Using the data below, copy out all lines with the word "detectors".
::: DATASET RECORDS :::
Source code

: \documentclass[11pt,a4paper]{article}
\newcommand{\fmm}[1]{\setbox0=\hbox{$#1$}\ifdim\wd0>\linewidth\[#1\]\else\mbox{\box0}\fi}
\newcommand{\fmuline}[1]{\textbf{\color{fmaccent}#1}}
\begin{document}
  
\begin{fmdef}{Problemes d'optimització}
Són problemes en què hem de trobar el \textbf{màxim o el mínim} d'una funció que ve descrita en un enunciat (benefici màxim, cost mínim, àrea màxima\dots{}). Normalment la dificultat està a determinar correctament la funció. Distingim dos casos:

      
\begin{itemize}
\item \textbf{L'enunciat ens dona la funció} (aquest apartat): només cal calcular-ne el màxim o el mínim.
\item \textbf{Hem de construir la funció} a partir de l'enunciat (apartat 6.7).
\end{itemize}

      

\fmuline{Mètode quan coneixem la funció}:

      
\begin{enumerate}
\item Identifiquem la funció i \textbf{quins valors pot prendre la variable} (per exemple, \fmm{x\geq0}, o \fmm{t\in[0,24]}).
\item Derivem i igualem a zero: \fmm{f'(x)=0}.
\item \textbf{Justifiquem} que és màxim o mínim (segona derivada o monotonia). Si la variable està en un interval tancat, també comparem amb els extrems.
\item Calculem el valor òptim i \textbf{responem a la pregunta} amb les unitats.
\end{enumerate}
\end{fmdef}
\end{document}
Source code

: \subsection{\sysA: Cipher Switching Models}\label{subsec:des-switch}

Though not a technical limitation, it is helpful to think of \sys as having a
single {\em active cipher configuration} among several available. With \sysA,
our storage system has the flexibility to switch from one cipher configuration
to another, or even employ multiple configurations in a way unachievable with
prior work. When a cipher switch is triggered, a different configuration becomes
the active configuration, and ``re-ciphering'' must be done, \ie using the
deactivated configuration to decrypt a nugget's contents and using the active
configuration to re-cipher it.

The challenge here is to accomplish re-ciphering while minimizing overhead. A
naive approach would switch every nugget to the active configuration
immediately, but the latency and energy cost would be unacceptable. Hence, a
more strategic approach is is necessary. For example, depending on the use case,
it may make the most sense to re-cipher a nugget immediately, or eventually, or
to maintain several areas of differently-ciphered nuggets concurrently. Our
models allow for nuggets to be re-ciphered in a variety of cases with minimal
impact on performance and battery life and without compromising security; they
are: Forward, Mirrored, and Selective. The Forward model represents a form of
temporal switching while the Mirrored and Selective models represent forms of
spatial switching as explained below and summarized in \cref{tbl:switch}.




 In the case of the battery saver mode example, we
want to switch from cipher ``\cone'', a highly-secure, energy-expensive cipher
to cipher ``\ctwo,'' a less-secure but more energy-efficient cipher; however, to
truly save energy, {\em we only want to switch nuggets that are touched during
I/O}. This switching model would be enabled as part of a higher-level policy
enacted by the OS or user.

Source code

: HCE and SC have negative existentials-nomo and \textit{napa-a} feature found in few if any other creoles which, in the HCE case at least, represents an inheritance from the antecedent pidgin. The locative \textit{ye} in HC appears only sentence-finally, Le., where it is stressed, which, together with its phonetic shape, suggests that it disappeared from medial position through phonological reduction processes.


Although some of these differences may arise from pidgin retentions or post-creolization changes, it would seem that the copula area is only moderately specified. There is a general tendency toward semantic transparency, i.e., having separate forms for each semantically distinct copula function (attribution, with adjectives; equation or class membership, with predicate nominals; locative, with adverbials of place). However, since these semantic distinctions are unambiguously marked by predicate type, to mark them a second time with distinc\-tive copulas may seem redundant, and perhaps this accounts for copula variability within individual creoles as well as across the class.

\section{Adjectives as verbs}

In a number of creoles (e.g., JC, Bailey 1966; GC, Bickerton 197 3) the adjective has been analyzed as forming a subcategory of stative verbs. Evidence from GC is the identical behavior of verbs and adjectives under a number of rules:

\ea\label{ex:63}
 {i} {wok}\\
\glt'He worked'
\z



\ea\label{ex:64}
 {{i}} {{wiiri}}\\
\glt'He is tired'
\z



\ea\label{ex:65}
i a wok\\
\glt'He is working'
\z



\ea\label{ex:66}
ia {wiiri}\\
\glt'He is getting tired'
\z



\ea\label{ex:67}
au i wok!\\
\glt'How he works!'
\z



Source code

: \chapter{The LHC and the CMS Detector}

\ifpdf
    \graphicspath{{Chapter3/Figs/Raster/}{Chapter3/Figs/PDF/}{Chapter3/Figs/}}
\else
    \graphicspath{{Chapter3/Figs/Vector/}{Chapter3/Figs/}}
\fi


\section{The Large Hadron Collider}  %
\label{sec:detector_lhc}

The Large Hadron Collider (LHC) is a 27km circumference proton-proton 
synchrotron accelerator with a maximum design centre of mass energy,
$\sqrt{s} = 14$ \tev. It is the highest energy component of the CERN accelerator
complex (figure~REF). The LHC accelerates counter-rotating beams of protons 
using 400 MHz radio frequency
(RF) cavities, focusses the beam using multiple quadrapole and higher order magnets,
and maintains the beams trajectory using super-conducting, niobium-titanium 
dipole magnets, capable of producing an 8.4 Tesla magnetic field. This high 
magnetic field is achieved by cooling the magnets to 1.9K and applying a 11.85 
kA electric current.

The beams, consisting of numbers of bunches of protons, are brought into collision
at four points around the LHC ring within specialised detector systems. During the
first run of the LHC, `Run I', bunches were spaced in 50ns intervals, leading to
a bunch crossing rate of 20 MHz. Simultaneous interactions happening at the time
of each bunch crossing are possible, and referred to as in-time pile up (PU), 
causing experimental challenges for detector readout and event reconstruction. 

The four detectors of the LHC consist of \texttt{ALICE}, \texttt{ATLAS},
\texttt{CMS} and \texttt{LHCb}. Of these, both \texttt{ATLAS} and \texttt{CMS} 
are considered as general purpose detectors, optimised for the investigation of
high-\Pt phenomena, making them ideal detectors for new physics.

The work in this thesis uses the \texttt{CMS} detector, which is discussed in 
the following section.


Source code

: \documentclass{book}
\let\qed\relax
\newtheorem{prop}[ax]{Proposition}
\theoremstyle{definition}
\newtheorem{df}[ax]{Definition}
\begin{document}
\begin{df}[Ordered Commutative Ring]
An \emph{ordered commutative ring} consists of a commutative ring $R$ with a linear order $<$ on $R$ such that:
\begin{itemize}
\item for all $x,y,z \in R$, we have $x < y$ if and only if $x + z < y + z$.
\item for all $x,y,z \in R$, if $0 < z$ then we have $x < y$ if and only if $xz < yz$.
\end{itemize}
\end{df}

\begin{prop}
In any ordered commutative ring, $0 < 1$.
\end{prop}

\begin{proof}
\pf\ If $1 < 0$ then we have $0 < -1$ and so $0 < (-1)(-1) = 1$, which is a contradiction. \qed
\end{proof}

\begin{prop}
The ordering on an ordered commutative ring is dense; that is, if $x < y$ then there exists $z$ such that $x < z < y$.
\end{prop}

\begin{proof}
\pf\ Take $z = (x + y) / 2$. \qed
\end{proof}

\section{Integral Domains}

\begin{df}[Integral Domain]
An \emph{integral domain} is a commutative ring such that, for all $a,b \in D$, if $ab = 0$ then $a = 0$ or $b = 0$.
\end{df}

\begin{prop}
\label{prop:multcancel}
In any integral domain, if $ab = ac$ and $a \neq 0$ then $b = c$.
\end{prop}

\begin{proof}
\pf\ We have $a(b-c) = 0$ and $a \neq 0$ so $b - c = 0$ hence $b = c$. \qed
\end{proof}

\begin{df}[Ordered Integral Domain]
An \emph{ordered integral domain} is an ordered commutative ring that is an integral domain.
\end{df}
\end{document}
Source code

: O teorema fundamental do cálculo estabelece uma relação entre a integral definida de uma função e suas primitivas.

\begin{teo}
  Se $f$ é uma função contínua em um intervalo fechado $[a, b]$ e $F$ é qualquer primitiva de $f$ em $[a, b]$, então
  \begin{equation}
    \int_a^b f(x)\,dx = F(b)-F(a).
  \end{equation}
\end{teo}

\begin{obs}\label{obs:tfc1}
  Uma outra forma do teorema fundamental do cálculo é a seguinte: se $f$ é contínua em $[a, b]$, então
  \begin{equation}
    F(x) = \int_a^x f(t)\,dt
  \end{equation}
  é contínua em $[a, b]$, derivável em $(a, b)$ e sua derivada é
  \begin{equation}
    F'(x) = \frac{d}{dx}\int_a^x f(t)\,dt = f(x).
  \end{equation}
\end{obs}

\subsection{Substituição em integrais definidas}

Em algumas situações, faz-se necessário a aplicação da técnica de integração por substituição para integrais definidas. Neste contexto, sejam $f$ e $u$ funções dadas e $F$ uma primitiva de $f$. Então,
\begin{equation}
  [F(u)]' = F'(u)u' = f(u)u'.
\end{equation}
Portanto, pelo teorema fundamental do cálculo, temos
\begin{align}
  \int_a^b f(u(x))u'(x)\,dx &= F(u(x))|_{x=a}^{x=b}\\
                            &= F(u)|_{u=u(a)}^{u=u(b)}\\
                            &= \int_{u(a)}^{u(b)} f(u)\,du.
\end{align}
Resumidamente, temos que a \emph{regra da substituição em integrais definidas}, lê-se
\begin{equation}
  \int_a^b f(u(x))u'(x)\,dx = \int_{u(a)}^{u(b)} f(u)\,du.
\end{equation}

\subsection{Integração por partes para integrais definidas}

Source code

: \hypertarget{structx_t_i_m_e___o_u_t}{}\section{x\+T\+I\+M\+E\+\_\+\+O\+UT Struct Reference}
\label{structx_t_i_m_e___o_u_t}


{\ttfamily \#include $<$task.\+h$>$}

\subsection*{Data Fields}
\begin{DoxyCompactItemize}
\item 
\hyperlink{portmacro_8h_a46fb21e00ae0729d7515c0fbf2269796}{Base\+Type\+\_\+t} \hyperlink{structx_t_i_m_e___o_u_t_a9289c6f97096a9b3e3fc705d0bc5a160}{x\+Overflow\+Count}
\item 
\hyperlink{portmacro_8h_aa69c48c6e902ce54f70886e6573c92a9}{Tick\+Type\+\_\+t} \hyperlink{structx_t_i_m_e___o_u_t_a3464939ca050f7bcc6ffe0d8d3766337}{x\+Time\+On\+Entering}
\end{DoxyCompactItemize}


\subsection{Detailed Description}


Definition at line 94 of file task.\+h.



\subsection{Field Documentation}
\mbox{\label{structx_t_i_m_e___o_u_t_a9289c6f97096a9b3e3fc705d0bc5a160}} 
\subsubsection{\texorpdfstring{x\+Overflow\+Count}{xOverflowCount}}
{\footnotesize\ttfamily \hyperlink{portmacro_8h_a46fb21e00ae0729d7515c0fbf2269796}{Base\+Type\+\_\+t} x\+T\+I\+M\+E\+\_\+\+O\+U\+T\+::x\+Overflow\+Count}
:::
- RESPONSE:
The four detectors of the LHC consist of \texttt{ALICE}, \texttt{ATLAS},
are considered as general purpose detectors, optimised for the investigation of
high-\Pt phenomena, making them ideal detectors for new physics.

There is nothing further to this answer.